Paul of CovingtonInstead of the elaborate scheme of lag srews and bushings where you would have to drill for the screw and counter-bore for the bushing, why not just go with considerably larger lag screws. The larger diameter would have an effect similar to the bushing, not to mention the much increased strength in tension and the greater area for the threads to hold in the wood.
Paul,
A larger bolt might be the solution. I think it depends on how much larger the diameter needs to be in order to provide a sufficient lifespan. The overall problem seems to be a lifespan that is too short, and not a matter of unpredictable, random failure along the way. When the life runs out, there is mass failure.
At this time, the screw diameter is 15/16”. If sufficient life could be achieved by increasing the diameter to say 1-1/8”, maybe making the screw that diameter would be the best choice.
But if the shank diameter needs to be 1-1/2” to provide sufficient life, then a bushing of that O.D. would be the better choice, because an entire lag screw of that size would provide threads that would probably be overkill in holding power, and their cutting the corresponding thread into the tie might split it.
I believe that the present screw size is sufficient in terms of thread holding ability, but the upper unthreaded shank needs a larger diameter. This would stiffen the shank directly to reduce bending and provide more bearing area in the tie to further reinforce the shank against bending.
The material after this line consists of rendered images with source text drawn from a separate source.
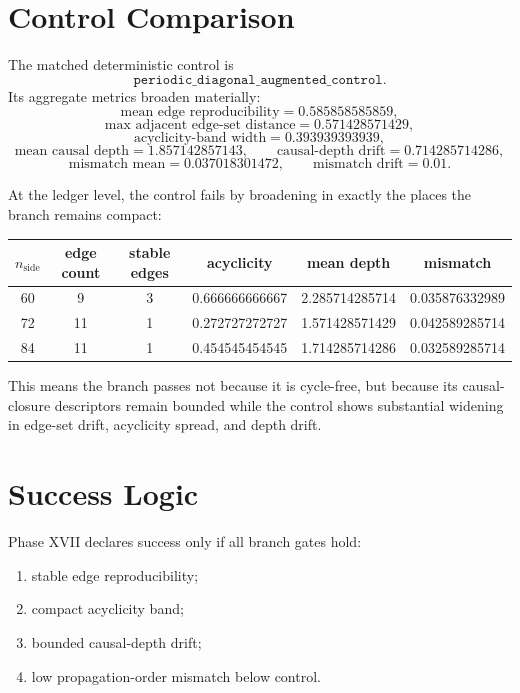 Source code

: \documentclass[11pt]{article}
\begin{document}
\section{Control Comparison}

The matched deterministic control is
\[
\texttt{periodic\_diagonal\_augmented\_control}.
\]
Its aggregate metrics broaden materially:
\[
\text{mean edge reproducibility}=0.585858585859,
\]
\[
\text{max adjacent edge-set distance}=0.571428571429,
\]
\[
\text{acyclicity-band width}=0.393939393939,
\]
\[
\text{mean causal depth}=1.857142857143,
\qquad
\text{causal-depth drift}=0.714285714286,
\]
\[
\text{mismatch mean}=0.037018301472,
\qquad
\text{mismatch drift}=0.01.
\]

At the ledger level, the control fails by broadening in exactly the places the branch remains compact:
\begin{center}
\begin{tabular}{cccccc}
\toprule
$n_{\mathrm{side}}$ & edge count & stable edges & acyclicity & mean depth & mismatch \\
\midrule
60 & 9  & 3 & 0.666666666667 & 2.285714285714 & 0.035876332989 \\
72 & 11 & 1 & 0.272727272727 & 1.571428571429 & 0.042589285714 \\
84 & 11 & 1 & 0.454545454545 & 1.714285714286 & 0.032589285714 \\
\bottomrule
\end{tabular}
\end{center}

This means the branch passes not because it is cycle-free, but because its causal-closure descriptors remain bounded while the control shows substantial widening in edge-set drift, acyclicity spread, and depth drift.

\section{Success Logic}

Phase XVII declares success only if all branch gates hold:
\begin{enumerate}
\item stable edge reproducibility;
\item compact acyclicity band;
\item bounded causal-depth drift;
\item low propagation-order mismatch below control.
\end{enumerate}
\end{document}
There are many different combinations of features that might solve the problem. These need to explored and tested. I don’t think that task has been completed. People who did not like the detailed engineering minutia probably decided that pursuing the matter to its intelligent conclusion amounted to beating a dead horse; so they just cut off and went with a half-baked idea.
Overmod had posted this link earlier to demonstrate an interesting new approach to rail anchors. It is called the SELF-SECURING RAIL SPIKE.
Interestingly, the benefit claimed for this fastener is better holding power. It features a rather ingenious anchoring principle by which the legs of a two-legged pin are wedged to spread apart when driven into the tie. The legs have bevels on their ends, and the wedging action of the bevel passing through the wood forces the legs to spread. In spreading, the two legs act as a loading spring. So when fully spread, the legs maintain an active grip on the wood between them. Additionally, the legs have small barbs on the inside of the legs.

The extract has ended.